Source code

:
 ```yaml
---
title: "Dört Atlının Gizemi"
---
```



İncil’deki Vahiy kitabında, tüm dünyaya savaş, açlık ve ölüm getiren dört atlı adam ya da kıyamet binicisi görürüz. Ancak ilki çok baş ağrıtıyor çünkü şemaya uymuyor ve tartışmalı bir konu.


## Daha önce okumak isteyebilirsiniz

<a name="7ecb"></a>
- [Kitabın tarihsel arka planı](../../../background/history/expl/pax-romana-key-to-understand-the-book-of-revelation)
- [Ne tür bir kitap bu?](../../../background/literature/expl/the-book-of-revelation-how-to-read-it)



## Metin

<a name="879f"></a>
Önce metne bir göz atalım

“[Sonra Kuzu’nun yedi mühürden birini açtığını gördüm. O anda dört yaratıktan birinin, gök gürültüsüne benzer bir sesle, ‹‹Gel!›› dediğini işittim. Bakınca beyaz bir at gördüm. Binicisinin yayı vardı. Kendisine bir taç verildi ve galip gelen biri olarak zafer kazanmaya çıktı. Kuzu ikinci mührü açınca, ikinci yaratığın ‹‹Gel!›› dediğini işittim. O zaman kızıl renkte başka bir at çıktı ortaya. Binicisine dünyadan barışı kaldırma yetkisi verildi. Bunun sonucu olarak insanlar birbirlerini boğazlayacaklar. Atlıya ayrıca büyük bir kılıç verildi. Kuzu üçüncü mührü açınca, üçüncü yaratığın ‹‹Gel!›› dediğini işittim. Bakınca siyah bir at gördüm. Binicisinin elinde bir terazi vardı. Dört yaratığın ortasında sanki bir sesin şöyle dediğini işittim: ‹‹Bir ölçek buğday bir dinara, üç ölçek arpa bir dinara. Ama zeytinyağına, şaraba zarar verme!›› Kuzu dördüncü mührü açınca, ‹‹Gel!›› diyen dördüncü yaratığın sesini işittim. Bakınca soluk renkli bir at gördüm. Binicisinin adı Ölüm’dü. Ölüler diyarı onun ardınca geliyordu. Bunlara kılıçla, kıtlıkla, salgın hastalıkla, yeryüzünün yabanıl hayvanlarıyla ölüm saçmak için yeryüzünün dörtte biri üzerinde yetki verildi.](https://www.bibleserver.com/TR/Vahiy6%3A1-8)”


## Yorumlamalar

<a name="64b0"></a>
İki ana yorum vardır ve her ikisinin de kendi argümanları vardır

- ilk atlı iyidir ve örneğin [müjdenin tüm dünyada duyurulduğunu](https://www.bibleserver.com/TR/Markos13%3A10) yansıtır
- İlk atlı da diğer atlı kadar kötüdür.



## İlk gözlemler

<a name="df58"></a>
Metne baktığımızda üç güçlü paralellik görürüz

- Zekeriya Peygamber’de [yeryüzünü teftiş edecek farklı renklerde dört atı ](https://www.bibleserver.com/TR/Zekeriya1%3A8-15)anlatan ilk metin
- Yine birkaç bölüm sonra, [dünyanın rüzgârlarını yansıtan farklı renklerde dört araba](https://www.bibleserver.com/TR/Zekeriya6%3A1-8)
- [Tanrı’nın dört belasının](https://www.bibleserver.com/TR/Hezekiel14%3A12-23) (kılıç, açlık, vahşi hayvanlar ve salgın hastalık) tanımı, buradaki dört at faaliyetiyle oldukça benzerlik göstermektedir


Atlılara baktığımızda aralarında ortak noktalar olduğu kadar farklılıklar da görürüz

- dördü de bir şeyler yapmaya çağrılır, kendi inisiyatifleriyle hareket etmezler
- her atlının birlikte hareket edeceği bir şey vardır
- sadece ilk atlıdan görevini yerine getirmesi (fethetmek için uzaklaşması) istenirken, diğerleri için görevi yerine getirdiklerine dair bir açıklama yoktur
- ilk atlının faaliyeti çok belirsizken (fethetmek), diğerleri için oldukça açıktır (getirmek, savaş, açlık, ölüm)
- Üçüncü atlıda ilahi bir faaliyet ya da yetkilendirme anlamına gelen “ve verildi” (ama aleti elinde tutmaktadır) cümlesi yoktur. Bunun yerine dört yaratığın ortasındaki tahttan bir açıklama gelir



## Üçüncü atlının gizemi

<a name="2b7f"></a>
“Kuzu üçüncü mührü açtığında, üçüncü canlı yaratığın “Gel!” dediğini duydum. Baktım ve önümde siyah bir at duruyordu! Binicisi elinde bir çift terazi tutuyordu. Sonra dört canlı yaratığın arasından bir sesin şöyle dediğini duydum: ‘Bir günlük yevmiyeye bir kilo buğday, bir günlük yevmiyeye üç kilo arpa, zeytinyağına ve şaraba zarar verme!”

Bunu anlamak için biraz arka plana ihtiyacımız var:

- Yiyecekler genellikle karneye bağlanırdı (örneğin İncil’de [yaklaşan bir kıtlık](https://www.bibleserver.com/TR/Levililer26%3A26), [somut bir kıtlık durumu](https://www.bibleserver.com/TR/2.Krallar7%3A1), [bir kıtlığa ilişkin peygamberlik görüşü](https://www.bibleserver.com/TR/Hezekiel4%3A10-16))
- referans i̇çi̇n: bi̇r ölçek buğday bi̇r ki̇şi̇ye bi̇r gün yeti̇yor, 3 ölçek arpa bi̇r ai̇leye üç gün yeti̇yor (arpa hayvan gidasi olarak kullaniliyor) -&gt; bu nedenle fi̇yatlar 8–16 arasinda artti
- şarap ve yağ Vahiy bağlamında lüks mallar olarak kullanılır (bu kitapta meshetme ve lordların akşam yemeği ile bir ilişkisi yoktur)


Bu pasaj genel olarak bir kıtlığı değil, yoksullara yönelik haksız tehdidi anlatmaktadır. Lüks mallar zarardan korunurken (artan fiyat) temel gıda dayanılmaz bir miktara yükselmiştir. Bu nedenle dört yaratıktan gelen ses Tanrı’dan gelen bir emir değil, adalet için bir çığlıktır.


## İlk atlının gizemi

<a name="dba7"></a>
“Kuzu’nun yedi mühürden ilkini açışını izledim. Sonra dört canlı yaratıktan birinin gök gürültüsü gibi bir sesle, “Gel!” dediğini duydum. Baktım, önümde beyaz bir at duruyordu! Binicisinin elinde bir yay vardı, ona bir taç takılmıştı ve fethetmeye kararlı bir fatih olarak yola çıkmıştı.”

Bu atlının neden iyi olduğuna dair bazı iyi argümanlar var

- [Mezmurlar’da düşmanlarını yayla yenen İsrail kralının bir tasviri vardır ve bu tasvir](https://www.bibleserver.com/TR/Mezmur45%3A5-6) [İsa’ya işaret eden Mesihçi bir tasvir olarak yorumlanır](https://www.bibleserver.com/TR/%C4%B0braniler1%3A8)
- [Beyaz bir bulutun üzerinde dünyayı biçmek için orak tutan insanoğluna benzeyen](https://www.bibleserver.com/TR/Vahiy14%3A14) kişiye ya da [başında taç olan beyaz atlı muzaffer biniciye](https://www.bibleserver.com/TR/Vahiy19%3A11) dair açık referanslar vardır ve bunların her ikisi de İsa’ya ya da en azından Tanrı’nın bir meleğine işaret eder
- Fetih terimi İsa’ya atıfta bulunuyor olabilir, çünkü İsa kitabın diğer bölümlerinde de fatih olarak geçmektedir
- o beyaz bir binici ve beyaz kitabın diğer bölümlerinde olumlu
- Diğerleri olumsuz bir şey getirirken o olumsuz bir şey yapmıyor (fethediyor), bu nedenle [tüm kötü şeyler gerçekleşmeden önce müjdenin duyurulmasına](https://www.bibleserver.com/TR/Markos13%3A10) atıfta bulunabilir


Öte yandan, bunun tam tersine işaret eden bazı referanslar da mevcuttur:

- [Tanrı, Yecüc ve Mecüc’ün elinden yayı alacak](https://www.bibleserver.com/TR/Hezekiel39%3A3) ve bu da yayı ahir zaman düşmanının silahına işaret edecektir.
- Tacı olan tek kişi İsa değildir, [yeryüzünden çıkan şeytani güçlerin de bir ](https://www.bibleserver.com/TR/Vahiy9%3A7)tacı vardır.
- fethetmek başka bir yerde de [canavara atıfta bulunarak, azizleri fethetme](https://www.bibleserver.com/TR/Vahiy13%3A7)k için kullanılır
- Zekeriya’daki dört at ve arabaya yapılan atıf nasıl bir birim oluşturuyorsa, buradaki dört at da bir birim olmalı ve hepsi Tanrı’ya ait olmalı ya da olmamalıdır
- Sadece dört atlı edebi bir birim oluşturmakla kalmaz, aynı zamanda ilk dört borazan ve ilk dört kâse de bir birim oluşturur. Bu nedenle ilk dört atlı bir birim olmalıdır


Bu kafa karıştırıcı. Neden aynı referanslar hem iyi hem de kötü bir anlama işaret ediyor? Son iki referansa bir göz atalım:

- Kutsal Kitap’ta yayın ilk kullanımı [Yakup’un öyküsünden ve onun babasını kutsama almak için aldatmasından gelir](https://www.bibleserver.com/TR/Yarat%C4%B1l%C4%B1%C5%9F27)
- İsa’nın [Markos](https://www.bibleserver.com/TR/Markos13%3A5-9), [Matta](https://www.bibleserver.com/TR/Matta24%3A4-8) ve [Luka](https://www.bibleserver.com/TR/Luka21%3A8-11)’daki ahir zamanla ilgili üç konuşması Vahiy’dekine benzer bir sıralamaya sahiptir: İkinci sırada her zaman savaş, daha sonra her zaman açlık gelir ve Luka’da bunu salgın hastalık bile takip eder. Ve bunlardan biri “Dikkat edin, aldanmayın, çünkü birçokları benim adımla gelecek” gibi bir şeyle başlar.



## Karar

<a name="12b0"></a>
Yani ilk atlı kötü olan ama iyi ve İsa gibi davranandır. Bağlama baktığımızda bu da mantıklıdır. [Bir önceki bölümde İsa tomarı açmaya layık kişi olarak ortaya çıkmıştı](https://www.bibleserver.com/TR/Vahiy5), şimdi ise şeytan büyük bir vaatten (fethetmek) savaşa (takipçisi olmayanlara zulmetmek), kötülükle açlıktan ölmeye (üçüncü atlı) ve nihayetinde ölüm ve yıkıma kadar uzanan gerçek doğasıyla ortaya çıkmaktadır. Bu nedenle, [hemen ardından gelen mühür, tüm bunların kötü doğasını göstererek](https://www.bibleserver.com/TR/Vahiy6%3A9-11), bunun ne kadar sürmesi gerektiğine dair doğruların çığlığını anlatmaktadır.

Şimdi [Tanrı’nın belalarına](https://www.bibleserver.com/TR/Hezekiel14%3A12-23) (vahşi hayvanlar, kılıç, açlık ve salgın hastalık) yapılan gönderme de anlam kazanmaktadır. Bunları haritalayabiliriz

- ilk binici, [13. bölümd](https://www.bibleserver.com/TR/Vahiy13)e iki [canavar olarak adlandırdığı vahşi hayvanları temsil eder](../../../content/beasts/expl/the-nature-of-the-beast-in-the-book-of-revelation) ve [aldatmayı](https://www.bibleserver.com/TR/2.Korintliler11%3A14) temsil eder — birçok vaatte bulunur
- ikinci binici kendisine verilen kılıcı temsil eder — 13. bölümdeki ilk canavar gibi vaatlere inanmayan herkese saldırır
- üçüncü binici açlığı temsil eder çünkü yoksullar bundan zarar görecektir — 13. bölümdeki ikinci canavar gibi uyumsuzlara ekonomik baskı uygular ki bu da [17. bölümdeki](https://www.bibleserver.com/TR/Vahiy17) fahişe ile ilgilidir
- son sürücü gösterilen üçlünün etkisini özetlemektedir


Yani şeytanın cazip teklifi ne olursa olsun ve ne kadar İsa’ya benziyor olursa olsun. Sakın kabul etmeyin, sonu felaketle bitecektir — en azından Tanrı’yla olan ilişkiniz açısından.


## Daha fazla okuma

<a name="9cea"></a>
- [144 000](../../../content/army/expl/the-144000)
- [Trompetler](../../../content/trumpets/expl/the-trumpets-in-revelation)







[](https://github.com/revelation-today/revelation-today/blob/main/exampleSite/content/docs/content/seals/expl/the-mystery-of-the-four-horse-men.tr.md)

◆ ◆ ◆ ◆ ◆ ◆ ◆

Every line containing the string "açıklama" should be pulled from the listing and copied.

- sadece ilk atlıdan görevini yerine getirmesi (fethetmek için uzaklaşması) istenirken, diğerleri için görevi yerine getirdiklerine dair bir açıklama yoktur
- Üçüncü atlıda ilahi bir faaliyet ya da yetkilendirme anlamına gelen “ve verildi” (ama aleti elinde tutmaktadır) cümlesi yoktur. Bunun yerine dört yaratığın ortasındaki tahttan bir açıklama gelir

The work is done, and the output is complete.